Consider ${f : \mathbb R^n \rightarrow \mathbb R_+}$ with ${\int f \,d\gamma_n = 1}$, where ${\gamma_n}$ is the standard Gaussian measure on ${\mathbb R^n}$. Let ${\{B_t\}}$ denote an ${n}$-dimensional Brownian motion with ${B_0=0}$. We consider all processes of the form

$\displaystyle W_t = B_t + \int_0^t v_s\,ds\,, \ \ \ \ \ (1)$

where ${\{v_s\}}$ is a progressively measurable drift and such that ${W_1}$ has law ${f\,d\gamma_n}$.

Theorem 1 (Föllmer) It holds that

$\displaystyle D(f d\gamma_n \,\|\, d\gamma_n) = \min D(W_{[0,1]} \,\|\, B_{[0,1]}) = \min \frac12 \int_0^1 \mathop{\mathbb E}\,\|v_t\|^2\,dt\,,$

where the minima are over all processes of the form (1).

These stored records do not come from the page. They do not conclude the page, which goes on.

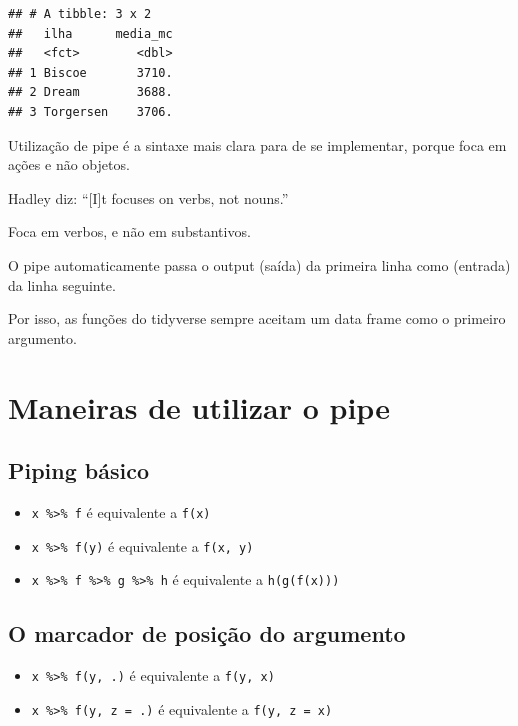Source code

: \documentclass[
]{book}
\providecommand{\tightlist}{%
  \setlength{\itemsep}{0pt}\setlength{\parskip}{0pt}}
\begin{document}
\begin{verbatim}
## # A tibble: 3 x 2
##   ilha      media_mc
##   <fct>        <dbl>
## 1 Biscoe       3710.
## 2 Dream        3688.
## 3 Torgersen    3706.
\end{verbatim}

Utilização de pipe é a sintaxe mais clara para de se implementar, porque foca em ações e não objetos.

Hadley diz: ``{[}I{]}t focuses on verbs, not nouns.''

Foca em verbos, e não em substantivos.

O pipe automaticamente passa o output (saída) da primeira linha como (entrada) da linha seguinte.

Por isso, as funções do tidyverse sempre aceitam um data frame como o primeiro argumento.

\hypertarget{maneiras-de-utilizar-o-pipe}{%
\section{Maneiras de utilizar o pipe}\label{maneiras-de-utilizar-o-pipe}}

\hypertarget{piping-buxe1sico}{%
\subsection{Piping básico}\label{piping-buxe1sico}}

\begin{itemize}
\tightlist
\item
  \texttt{x\ \%\textgreater{}\%\ f} é equivalente a \texttt{f(x)}
\item
  \texttt{x\ \%\textgreater{}\%\ f(y)} é equivalente a \texttt{f(x,\ y)}
\item
  \texttt{x\ \%\textgreater{}\%\ f\ \%\textgreater{}\%\ g\ \%\textgreater{}\%\ h} é equivalente a \texttt{h(g(f(x)))}
\end{itemize}

\hypertarget{o-marcador-de-posiuxe7uxe3o-do-argumento}{%
\subsection{O marcador de posição do argumento}\label{o-marcador-de-posiuxe7uxe3o-do-argumento}}

\begin{itemize}
\tightlist
\item
  \texttt{x\ \%\textgreater{}\%\ f(y,\ .)} é equivalente a \texttt{f(y,\ x)}
\item
  \texttt{x\ \%\textgreater{}\%\ f(y,\ z\ =\ .)} é equivalente a \texttt{f(y,\ z\ =\ x)}
\end{itemize}
\end{document}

Proof: In the preceding post (Lemma 2), we have already seen that for any drift of the form (1), it holds that

$\displaystyle D(f d\gamma_n \,\|\,d\gamma_n) \leq \frac12 \int_0^1 \mathop{\mathbb E}\,\|v_t\|^2\,dt = D(W_{[0,1]} \,\|\, B_{[0,1]})\,,$

thus we need only exhibit a drift ${\{v_t\}}$ achieving equality.

We define

$\displaystyle v_t = \nabla \log P_{1-t} f(W_t) = \frac{\nabla P_{1-t} f(W_t)}{P_{1-t} f(W_t)}\,,$

where ${\{P_t\}}$ is the Brownian semigroup defined by

$\displaystyle P_t f(x) = \mathop{\mathbb E}[f(x + B_t)]\,.$

As we saw in the previous post (Lemma 2), the chain rule yields

$\displaystyle D(W_{[0,1]} \,\|\, B_{[0,1]}) = \frac12 \int_0^1 \mathop{\mathbb E}\,\|v_t\|^2\,dt\,. \ \ \ \ \ (2)$

We are left to show that ${W_1}$ has law ${f \,d\gamma_n}$ and ${D(W_{[0,1]} \,\|\, B_{[0,1]}) = D(f d\gamma_n \,\|\,d\gamma_n)}$.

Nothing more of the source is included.